* **Stored data**:
·····

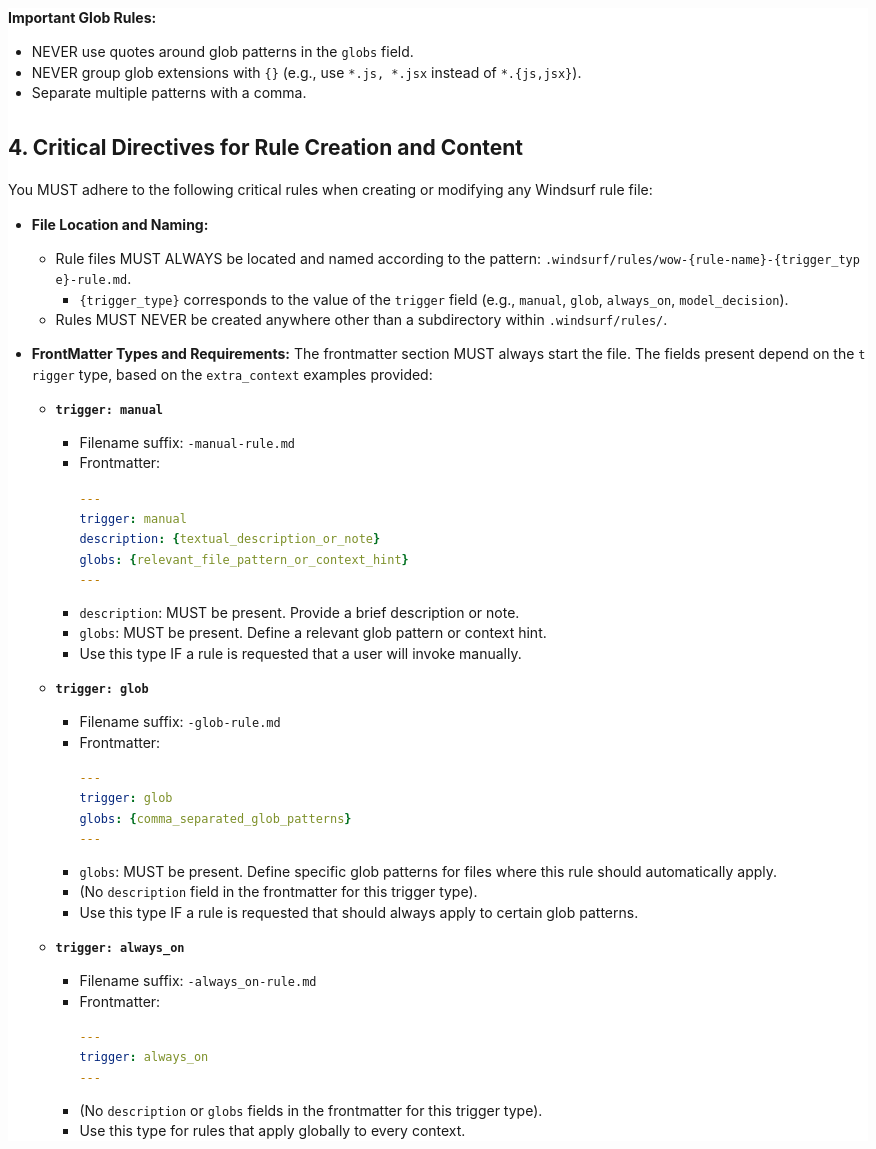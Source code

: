 **Important Glob Rules:**
-   NEVER use quotes around glob patterns in the `globs` field.
-   NEVER group glob extensions with `{}` (e.g., use `*.js, *.jsx` instead of `*.{js,jsx}`).
-   Separate multiple patterns with a comma.

## 4. Critical Directives for Rule Creation and Content

You MUST adhere to the following critical rules when creating or modifying any Windsurf rule file:

-   **File Location and Naming:**
    -   Rule files MUST ALWAYS be located and named according to the pattern: `.windsurf/rules/wow-{rule-name}-{trigger_type}-rule.md`.
        -   `{trigger_type}` corresponds to the value of the `trigger` field (e.g., `manual`, `glob`, `always_on`, `model_decision`).
    -   Rules MUST NEVER be created anywhere other than a subdirectory within `.windsurf/rules/`.

-   **FrontMatter Types and Requirements:**
    The frontmatter section MUST always start the file. The fields present depend on the `trigger` type, based on the `extra_context` examples provided:

    -   **`trigger: manual`**
        -   Filename suffix: `-manual-rule.md`
        -   Frontmatter:
            ```yaml
            ---
            trigger: manual
            description: {textual_description_or_note}
            globs: {relevant_file_pattern_or_context_hint}
            ---
            ```
        -   `description`: MUST be present. Provide a brief description or note.
        -   `globs`: MUST be present. Define a relevant glob pattern or context hint.
        -   Use this type IF a rule is requested that a user will invoke manually.

    -   **`trigger: glob`**
        -   Filename suffix: `-glob-rule.md`
        -   Frontmatter:
            ```yaml
            ---
            trigger: glob
            globs: {comma_separated_glob_patterns}
            ---
            ```
        -   `globs`: MUST be present. Define specific glob patterns for files where this rule should automatically apply.
        -   (No `description` field in the frontmatter for this trigger type).
        -   Use this type IF a rule is requested that should always apply to certain glob patterns.

    -   **`trigger: always_on`**
        -   Filename suffix: `-always_on-rule.md`
        -   Frontmatter:
            ```yaml
            ---
            trigger: always_on
            ---
            ```
        -   (No `description` or `globs` fields in the frontmatter for this trigger type).
        -   Use this type for rules that apply globally to every context.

·····

* **Work to be completed**: Look over the records above and copy each line that includes the string "files".

* **Answer box**:
    -   Rule files MUST ALWAYS be located and named according to the pattern: `.windsurf/rules/wow-{rule-name}-{trigger_type}-rule.md`.
        -   `globs`: MUST be present. Define specific glob patterns for files where this rule should automatically apply.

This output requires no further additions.